Aufnahmen in sozialen Rahmungen
Gut ein Jahr nach seinem Tod ist der prächtiger kaum zu denkenden Bildband mit, so auch der Untertitel, „ikonischen Bildern“ Uwe Seelers erschienen. Der schmucke Band ist allerdings viel mehr als ein aufgeföntes Stück Bilderbuch zu einem weit über Norderstedt (Städtchen bei Hamburg in dessen Speckgürtel) hinaus legendären Fußballspielers.
Die Fotos, überwiegend vom in der Nachkriegszeit berühmten Fotografen Otto Metelmann, arrangiert mit eigenen Aufnahmen von dessen Sohn Thomas, geschossen, zeigen nicht allein einen Sportler in der Rolle des kämpfenden und erfolgsgierigen Künstlers, sondern sie sind zugleich auch eine Chronik des Nachnazideutschlands, des bundesdeutschen „Wirtschaftswunders“, der ökonomischen Aufstiegsversprechen (die im Proletariat besonders intensiv verstanden wurde, Uwe Seeler wusste was davon) und der kriegsversehrten Orte (und Stadien).
Man sieht Menschen, die nicht, wie heutzutage, makellose Zahnreihen aufweisen, die nicht vor Interviews abgepudert wurden und sich selbst als singuläre Existenzen inszenieren.
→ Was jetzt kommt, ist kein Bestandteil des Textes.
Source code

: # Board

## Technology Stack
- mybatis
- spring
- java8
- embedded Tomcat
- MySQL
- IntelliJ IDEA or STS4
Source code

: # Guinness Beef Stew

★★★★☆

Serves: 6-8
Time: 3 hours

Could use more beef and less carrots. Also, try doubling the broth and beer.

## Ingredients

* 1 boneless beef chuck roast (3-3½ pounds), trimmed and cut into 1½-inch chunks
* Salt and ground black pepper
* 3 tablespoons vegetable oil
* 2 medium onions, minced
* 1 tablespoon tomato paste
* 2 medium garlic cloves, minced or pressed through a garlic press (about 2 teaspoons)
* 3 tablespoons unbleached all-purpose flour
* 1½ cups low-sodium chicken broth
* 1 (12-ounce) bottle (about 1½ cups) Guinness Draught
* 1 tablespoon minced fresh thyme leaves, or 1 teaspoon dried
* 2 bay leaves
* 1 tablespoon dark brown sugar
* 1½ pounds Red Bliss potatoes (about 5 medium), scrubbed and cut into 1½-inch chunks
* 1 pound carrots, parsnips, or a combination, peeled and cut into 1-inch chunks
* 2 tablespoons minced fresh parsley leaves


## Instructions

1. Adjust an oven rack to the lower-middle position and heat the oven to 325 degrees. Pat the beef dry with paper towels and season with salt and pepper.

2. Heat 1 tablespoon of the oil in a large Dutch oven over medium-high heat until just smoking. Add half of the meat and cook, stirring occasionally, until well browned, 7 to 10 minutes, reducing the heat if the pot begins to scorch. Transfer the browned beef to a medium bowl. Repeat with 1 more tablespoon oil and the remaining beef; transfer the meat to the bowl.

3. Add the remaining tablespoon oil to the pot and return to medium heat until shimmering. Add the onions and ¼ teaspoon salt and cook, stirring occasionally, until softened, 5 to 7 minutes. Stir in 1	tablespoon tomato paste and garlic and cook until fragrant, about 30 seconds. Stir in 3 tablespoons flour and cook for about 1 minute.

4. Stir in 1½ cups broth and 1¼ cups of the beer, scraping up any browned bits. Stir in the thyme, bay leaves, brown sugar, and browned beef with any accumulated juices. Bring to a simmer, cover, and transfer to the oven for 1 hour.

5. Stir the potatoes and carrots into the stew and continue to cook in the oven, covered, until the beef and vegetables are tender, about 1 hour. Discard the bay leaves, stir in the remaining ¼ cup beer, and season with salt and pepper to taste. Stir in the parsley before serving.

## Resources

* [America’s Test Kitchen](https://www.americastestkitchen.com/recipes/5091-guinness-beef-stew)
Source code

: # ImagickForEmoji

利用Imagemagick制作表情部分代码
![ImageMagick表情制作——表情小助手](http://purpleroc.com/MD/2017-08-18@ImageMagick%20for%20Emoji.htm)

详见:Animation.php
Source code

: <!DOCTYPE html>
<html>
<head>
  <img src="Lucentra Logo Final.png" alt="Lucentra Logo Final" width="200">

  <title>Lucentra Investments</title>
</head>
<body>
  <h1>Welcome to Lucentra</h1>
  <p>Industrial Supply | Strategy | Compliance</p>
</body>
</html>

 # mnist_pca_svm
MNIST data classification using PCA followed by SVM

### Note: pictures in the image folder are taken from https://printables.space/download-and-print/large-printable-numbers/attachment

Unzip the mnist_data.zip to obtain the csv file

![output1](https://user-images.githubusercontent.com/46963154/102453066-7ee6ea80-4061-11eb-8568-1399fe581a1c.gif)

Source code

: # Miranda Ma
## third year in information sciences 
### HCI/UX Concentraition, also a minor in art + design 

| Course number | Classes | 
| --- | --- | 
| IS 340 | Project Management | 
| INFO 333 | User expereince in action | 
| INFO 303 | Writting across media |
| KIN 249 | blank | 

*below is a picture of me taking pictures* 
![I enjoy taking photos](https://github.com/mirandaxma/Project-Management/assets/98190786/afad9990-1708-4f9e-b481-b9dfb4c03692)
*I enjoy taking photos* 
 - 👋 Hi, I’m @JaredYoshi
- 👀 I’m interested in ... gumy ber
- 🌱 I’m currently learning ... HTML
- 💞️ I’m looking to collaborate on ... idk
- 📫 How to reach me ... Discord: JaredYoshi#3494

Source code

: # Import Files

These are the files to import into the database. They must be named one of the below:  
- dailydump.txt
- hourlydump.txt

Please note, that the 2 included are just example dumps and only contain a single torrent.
Ähnlich wie die Fotografien Josef Darchingers knipste Otto Metelmann selten das Antlitz, die Körperlichkeit Seelers allein, er setzt ihn in soziale Rahmungen, ohne dass die Aufnahmen stilisiert wirken.
Die Vermutung liegt nicht so fern, dass dieses Fotobuch bestens geeignet ist, aus der Perspektive heutiger Fußballinteressierter, besonders Kinder, mit den Mythen bundesdeutscher Friedlichkeit und also „Normalisierung“ (auf europäisches Maß) vertraut zu machen. Uwe Seeler war der letzte Spieler des HSV, quasi vor der Professionalisierung aller Aspekte im Fußball schlechthin, der seinen Verein, von 1946 bis 2022, nie verließ.
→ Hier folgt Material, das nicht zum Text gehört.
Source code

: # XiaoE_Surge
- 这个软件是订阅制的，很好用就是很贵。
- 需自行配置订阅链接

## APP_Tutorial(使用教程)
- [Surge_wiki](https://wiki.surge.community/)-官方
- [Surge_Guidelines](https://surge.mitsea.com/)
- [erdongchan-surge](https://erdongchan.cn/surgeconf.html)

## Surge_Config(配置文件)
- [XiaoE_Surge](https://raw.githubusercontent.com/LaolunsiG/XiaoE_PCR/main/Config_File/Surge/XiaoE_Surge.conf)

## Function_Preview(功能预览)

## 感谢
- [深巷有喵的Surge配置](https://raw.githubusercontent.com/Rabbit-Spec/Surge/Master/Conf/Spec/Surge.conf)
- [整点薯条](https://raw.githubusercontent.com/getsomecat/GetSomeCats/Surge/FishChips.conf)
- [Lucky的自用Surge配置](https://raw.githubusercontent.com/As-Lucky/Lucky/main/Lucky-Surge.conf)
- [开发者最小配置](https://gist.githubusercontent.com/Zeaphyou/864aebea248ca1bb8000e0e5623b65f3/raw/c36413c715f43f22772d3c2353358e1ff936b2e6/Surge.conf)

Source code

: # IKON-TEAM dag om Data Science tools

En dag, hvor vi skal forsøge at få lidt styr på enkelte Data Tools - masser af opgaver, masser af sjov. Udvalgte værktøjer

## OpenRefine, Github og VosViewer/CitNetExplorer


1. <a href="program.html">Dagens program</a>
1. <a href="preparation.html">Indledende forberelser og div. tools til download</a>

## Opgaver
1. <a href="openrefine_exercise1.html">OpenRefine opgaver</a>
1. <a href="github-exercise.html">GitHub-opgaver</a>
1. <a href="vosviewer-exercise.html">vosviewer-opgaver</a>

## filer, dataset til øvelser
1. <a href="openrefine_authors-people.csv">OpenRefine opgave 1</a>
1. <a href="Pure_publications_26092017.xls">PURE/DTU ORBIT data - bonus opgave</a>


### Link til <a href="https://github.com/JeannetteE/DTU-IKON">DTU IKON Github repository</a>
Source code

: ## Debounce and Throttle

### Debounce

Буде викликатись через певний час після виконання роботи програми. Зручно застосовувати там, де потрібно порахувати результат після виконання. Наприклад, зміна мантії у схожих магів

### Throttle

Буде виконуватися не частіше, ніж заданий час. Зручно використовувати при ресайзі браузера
Man traut sich kaum, diese kitschigen Attribute mit ihm in Verbindung zu bringen, aber er war: leutselig, authentisch und bodenständig. Seine Fans liebten all dies mehr als den allerletzten sportlichen Erfolg. Das zeigt dieses Fotobuch, nicht mehr, nicht weniger.
Otto und Thomas Metelmann: Uwe Seeler. Ikonische Bilder eines Idols. 256 Seiten, 160 Fotos, Verlag Die Werkstatt, Bielefeld 2023, 68 Euro.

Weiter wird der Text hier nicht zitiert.